_YOUR GOAL_:
Count how many lines of the data include the string "licenses", then say that number and stop.

_DATA FOR ANALYSIS_:

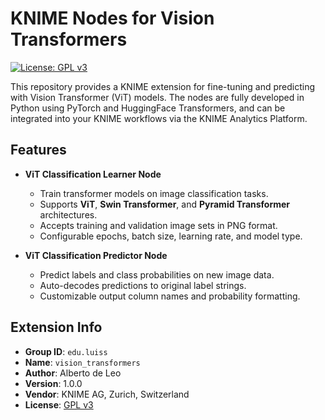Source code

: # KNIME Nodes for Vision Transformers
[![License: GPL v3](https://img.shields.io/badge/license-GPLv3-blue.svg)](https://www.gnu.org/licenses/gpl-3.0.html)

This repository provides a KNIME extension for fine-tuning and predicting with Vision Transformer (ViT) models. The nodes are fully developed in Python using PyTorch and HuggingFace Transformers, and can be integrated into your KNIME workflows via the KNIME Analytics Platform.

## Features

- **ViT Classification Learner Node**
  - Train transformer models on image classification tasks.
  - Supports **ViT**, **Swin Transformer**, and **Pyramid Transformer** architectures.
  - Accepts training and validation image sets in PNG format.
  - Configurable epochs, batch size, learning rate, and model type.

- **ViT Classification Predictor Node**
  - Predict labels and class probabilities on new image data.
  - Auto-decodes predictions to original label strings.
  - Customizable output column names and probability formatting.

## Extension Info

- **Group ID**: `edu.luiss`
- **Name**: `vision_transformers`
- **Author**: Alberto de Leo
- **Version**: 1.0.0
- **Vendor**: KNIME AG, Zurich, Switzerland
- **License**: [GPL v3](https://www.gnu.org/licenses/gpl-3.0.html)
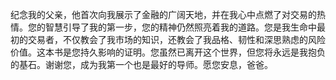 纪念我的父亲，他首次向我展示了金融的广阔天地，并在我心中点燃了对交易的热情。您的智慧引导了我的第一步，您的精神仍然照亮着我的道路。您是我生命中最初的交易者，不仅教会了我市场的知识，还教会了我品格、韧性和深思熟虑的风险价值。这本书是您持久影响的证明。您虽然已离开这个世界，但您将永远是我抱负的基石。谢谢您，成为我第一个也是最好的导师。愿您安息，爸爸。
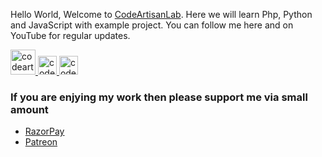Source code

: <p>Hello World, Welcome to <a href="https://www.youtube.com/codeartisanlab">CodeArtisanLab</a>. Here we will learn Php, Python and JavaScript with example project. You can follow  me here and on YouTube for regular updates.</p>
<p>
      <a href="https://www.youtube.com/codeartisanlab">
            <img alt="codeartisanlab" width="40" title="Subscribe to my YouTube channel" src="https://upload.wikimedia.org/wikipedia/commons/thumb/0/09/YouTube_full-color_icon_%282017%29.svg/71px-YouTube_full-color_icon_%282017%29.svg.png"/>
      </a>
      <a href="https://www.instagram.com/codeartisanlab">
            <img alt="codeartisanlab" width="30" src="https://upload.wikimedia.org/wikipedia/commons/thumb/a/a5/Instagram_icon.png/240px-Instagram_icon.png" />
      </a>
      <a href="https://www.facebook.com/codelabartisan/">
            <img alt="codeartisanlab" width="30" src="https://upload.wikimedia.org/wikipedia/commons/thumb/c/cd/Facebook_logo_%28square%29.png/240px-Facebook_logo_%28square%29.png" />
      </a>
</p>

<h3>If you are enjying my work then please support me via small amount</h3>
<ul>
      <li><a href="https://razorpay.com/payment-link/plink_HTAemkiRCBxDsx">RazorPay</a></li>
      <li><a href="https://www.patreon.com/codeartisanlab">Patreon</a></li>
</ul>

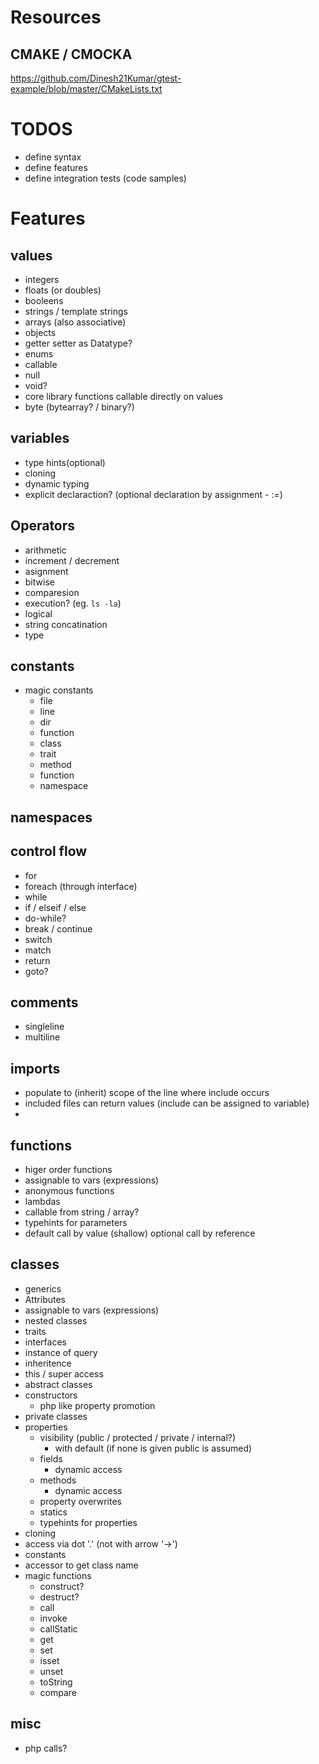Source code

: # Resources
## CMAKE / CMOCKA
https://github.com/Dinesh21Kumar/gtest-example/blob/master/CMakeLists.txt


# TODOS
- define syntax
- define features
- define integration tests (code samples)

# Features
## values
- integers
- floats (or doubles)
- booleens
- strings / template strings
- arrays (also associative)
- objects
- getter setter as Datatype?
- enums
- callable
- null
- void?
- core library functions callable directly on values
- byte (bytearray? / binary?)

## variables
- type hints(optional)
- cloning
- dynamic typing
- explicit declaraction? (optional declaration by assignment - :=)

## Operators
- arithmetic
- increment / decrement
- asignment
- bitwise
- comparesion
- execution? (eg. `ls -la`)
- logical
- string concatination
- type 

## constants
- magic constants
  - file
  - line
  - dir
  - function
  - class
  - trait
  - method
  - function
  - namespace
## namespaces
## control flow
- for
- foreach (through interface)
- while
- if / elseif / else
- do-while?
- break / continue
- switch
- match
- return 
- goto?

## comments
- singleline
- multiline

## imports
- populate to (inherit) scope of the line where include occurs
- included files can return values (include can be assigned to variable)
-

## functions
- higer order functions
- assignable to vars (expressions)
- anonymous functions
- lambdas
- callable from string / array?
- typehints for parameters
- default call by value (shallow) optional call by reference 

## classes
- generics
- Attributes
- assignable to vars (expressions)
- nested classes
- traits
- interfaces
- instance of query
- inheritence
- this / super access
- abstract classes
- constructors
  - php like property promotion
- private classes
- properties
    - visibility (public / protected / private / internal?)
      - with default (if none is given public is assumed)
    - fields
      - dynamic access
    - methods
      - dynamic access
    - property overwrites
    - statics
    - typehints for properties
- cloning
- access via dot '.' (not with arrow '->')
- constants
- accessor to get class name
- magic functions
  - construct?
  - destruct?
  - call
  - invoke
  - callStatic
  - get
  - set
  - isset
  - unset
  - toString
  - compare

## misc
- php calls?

_TASK OUTPUT_:
2